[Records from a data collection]

# # # # # # #

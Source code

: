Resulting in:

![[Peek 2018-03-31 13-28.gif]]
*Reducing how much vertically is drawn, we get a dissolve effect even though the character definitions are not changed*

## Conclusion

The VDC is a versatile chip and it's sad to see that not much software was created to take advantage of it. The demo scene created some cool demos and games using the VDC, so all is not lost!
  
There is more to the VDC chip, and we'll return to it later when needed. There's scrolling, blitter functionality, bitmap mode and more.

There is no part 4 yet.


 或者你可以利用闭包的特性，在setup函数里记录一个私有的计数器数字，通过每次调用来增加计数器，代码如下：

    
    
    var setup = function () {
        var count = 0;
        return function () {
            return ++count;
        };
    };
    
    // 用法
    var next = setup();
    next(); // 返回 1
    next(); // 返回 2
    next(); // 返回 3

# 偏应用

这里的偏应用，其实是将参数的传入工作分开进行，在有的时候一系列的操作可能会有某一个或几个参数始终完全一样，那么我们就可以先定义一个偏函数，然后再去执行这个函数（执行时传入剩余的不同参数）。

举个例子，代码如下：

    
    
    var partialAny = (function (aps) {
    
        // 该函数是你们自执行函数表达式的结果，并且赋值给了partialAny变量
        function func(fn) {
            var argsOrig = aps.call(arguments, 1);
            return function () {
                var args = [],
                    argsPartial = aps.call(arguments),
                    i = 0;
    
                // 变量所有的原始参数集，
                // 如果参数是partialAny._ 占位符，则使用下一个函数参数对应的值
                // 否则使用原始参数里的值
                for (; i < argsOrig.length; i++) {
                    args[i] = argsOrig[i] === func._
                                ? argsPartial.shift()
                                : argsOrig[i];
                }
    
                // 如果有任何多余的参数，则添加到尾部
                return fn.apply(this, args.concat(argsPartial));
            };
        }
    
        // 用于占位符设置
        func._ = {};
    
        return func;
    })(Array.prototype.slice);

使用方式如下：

# # # # # # #

- _AIM OF THE TASK_:
When a line above includes the word "arguments", please list that line.

- _ANSWER BELOW_:
            var argsOrig = aps.call(arguments, 1);
                    argsPartial = aps.call(arguments),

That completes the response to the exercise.